[Records from a collection]
■ ■ ■ ■ ■

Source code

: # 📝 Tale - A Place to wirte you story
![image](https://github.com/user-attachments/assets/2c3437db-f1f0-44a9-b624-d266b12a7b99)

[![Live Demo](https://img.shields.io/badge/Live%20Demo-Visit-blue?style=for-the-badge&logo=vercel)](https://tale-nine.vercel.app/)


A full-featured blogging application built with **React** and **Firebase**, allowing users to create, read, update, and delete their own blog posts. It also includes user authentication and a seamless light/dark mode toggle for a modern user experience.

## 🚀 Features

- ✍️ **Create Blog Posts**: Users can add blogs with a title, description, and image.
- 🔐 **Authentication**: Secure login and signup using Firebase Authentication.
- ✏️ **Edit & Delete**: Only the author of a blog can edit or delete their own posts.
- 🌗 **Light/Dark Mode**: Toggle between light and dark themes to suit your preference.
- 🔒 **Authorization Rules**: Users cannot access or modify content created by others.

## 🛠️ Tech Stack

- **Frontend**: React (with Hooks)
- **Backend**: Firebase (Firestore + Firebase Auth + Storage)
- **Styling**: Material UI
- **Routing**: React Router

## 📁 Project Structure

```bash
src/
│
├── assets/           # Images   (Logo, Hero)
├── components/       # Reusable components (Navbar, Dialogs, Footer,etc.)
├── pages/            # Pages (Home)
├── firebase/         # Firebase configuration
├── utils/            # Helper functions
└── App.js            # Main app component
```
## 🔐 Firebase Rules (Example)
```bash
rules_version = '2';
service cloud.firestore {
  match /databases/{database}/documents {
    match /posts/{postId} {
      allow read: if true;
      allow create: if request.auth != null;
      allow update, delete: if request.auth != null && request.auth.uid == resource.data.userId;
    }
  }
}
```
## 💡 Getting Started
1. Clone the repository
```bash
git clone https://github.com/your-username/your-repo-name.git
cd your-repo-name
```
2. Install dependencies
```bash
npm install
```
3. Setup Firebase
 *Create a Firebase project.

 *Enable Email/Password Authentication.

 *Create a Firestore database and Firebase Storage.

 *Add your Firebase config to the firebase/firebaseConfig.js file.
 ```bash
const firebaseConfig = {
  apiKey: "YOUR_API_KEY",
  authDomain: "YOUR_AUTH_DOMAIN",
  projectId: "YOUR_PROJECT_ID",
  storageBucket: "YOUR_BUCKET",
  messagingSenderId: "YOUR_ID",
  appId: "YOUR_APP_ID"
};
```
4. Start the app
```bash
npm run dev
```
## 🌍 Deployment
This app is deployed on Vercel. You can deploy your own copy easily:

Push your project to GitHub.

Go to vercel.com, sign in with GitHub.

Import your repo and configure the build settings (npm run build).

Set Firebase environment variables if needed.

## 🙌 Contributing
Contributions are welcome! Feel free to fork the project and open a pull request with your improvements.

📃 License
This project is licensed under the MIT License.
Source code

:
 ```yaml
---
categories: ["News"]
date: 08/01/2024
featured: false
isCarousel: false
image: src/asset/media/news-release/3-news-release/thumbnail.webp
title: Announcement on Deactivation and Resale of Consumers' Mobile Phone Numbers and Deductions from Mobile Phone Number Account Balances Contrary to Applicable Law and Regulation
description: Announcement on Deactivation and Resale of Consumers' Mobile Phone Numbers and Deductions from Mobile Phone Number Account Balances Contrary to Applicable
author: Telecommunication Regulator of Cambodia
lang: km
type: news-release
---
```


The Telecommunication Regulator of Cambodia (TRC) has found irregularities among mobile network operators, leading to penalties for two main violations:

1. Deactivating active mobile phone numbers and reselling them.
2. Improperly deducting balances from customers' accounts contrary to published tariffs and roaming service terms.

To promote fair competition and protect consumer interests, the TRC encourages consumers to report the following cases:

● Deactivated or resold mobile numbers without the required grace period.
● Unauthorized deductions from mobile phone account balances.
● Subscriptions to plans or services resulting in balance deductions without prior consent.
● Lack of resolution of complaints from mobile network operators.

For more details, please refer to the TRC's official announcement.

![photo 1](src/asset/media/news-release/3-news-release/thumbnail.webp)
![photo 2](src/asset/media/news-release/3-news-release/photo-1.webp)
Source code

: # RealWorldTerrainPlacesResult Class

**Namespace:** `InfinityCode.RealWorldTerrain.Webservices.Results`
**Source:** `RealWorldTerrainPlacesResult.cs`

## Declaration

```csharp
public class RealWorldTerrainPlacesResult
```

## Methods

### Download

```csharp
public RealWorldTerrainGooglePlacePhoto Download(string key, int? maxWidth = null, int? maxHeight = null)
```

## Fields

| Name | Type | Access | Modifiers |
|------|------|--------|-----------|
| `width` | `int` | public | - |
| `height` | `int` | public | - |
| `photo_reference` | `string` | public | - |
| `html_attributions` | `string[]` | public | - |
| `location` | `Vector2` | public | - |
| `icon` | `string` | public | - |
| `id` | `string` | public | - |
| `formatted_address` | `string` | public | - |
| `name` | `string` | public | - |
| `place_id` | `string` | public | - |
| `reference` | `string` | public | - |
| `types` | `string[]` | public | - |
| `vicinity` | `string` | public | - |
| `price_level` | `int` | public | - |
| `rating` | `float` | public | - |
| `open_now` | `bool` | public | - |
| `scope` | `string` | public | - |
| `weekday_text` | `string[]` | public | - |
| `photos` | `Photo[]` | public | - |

■ ■ ■ ■ ■

● TASK OBJECTIVE:
Exact reproduction is required. Give the lines of the data from its first line through the line containing "- ✏️ **Edit & Delete**: Only", and no others.

● PROBLEM SOLUTION:
Source code

: # 📝 Tale - A Place to wirte you story
![image](https://github.com/user-attachments/assets/2c3437db-f1f0-44a9-b624-d266b12a7b99)

[![Live Demo](https://img.shields.io/badge/Live%20Demo-Visit-blue?style=for-the-badge&logo=vercel)](https://tale-nine.vercel.app/)


A full-featured blogging application built with **React** and **Firebase**, allowing users to create, read, update, and delete their own blog posts. It also includes user authentication and a seamless light/dark mode toggle for a modern user experience.

## 🚀 Features

- ✍️ **Create Blog Posts**: Users can add blogs with a title, description, and image.
- 🔐 **Authentication**: Secure login and signup using Firebase Authentication.
- ✏️ **Edit & Delete**: Only the author of a blog can edit or delete their own posts.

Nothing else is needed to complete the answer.